SPL's vs. Low fequency

I'm designing my first subwoofer for my. soon to be, surround system. My experience with designing speakers for movie sounds/music is minimal.
The question that puzzles me in making a decision is the balance or choice between extreme low frequencies (down to 15/20 Hz) at moderate SPL levels (85/90 db) and High SPL levels (95/97 db) with moderate low frequencies (35/40 Hz). This seems to be the choice if your looking at the $200/300 price range for 15" subs.

So, if I've to make a choice between above mentioned (including building a huge speaker to gain extreme lows), what is the best way to go, based on your experience????

Thanks in advance,

Mazz
 

pinkmouse

diyAudio Moderator Emeritus
2002-04-03 7:15 pm
Rotherham, England
Hi Mazz
I have just built an active sub for my home theatre that has its -3db point at 26Hz, and having now tried it with the usual suspects, ( The Matrix, Jurrasic park 3,MIB) it sounds fine.

But I suspect our friends across the water, with rooms the size of a small European country will disagree...
 

roddyama

diyAudio Moderator Emeritus
2002-01-19 9:25 am
Michigan
Hi Mazz,

I would go for the bass extension, partiularly if the room is not exceptionally large. Here's why.

If your calculating the SPL from the param's or making near field measurements, then the SPL values your giving us are for radiation into a half space (the imaginary half sphere in front of the driver).
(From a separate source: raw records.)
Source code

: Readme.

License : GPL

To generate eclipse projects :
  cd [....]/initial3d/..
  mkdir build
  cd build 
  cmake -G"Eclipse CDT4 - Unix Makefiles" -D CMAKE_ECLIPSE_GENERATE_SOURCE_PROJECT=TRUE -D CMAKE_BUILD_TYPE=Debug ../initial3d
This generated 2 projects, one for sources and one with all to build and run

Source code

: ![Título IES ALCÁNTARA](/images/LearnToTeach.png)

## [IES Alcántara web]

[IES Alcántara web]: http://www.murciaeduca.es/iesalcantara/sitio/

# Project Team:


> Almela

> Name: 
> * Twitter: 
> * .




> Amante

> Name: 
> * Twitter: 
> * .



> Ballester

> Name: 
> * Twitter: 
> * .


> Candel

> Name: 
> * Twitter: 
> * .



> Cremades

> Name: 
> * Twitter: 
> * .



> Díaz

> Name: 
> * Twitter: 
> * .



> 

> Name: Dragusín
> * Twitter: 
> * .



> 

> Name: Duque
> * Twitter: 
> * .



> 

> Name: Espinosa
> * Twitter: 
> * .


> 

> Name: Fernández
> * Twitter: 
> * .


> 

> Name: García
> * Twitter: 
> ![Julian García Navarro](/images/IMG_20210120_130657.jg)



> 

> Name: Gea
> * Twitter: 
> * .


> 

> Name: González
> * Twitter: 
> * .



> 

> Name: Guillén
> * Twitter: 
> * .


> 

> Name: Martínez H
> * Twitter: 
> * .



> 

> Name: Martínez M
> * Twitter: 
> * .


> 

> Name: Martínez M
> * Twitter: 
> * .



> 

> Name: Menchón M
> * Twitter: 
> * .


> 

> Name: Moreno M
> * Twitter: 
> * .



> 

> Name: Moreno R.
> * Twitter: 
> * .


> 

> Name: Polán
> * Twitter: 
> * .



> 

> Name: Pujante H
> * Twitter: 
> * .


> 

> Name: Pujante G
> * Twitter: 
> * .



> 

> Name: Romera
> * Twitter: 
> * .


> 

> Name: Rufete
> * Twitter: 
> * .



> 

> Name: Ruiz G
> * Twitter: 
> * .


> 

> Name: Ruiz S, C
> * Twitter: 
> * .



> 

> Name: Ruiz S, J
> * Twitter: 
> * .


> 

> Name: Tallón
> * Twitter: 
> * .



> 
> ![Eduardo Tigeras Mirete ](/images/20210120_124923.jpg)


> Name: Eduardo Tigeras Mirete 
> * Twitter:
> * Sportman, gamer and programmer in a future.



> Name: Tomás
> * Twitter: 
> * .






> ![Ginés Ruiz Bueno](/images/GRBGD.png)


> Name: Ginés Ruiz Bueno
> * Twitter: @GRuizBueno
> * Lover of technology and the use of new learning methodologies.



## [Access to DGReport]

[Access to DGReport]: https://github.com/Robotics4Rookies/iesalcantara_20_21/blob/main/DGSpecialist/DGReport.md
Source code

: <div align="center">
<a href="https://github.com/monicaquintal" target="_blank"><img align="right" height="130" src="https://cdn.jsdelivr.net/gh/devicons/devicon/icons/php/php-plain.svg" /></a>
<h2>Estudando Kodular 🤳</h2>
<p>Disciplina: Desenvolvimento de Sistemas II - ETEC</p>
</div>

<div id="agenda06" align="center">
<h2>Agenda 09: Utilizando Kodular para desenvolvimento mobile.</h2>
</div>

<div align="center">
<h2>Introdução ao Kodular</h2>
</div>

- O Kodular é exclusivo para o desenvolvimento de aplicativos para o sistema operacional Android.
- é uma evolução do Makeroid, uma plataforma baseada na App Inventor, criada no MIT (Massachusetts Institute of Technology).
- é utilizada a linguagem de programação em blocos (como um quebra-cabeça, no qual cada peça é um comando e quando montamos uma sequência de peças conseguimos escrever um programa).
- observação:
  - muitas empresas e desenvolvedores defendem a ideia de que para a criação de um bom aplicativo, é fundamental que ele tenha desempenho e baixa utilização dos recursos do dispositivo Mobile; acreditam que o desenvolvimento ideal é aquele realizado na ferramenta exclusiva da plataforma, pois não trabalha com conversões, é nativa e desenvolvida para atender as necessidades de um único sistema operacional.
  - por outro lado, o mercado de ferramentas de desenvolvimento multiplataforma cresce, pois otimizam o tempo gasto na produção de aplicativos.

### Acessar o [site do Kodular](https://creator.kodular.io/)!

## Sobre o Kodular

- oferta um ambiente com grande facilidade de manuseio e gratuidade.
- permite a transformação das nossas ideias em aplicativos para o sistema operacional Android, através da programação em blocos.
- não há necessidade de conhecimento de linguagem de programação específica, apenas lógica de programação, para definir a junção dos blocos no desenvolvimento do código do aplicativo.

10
For a sub reproducing frequencies 100Hz or below, its easy to get "free" db's of SPL. By moving the sub to the middle of a wall where it meets the floor, you've changed the radiating sphere to a 1/4 space. You also gain 3db in the process because the same acoustic power is being radiated into half the area. Now move the sub to a corner, and change the sphere to an 1/8 space, and you'll gain 3db more. You gain 6db just from speaker placement. Now you can tune your speaker for the mid-20's and still have wall rattling bass, even in our vast American livingrooms.

Have Fun,
Rodd Yamashita
 
Mazz:

Actually, you are getting most of these free db's at the low frequencies irrespective of where you place your woofer.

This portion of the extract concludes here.